L’efficience est souvent une affaire de poids
Au Japon, cette catégorie a été créée dans les années 40 pour limiter l’encombrement des véhicules dans les centres urbains déjà très denses. Mais il y a d’autres avantages, notamment en termes d’efficience énergétique.
Se contenter d’une petite voiture pesant rarement plus de 900 kg permet de limiter les rejets de CO2 à l’usage pour une voiture thermique, de réduire la consommation électrique pour les voitures électriques, et bien évidemment de baisser drastiquement les besoins en matières premières pour la production – le WWF avait ainsi sonné l’alerte sur la consommation déraisonnable de matières premières.
De plus, l’énergie nécessaire à la fabrication d’une voiture est moins importante. Enfin, avec un besoin en matières premières en baisse, les prix devraient suivre la tendance. La planète devrait s’en porter mieux, le porte-monnaie des consommateurs aussi.

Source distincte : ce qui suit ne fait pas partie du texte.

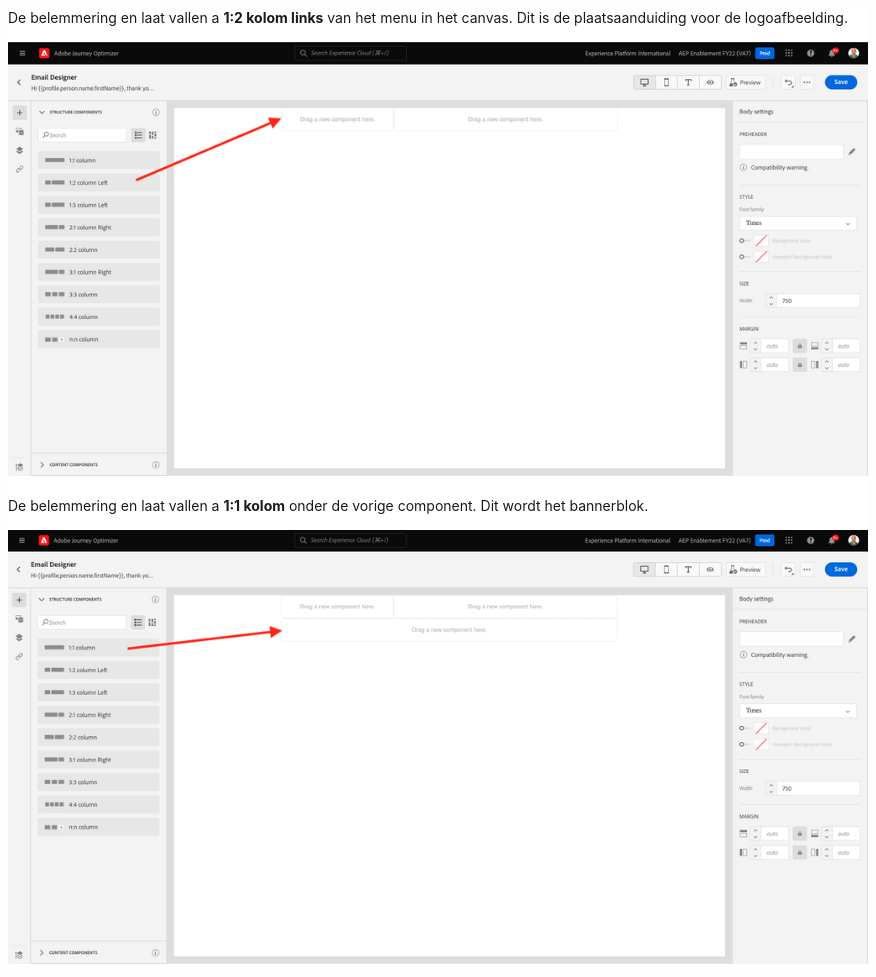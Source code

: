 De belemmering en laat vallen a **1:2 kolom links** van het menu in het canvas. Dit is de plaatsaanduiding voor de logoafbeelding.

![ Journey Optimizer ](./images/msg14.png)

De belemmering en laat vallen a **1:1 kolom** onder de vorige component. Dit wordt het bannerblok.

![ Journey Optimizer ](./images/msg15.png)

Des voitures plus abordables
En adoptant une approche ASEV (affordable, sustainable electric vehicle, ou « véhicules électriques abordables et durables » en français) favorisant les petits véhicules, comme c’est le cas au Japon avec les Kei-Cars ou en Chine avec le succès, par exemple, de la minuscule Wuling Hongguang Mini EV, le prix des voitures neuves pourrait se réduire. En 2023, une voiture neuve coûtait en moyenne 35 474 euros en France, soit une hausse de 6 % par rapport à 2022.
Plusieurs raisons expliquent cette augmentation des prix. Il y a bien sûr l’électrification des voitures : pour l’instant, une voiture électrique ou hybride coûte plus cher que son équivalent thermique. Les prix devraient baisser avec le temps, au fur et à mesure que les coûts de recherche et de développement seront amortis par les constructeurs.
Cependant, la taille croissante des voitures peut également engendrer une hausse des prix. Pour maintenir des performances similaires avec des véhicules plus imposants, les voitures doivent être plus puissantes. Avec les contraintes écologiques et sécuritaires, notamment en matière d’émissions de CO₂ ou d’équipements d’aides à la conduite, les constructeurs doivent développer des technologies performantes et écologiquement responsables, augmentant ainsi les coûts.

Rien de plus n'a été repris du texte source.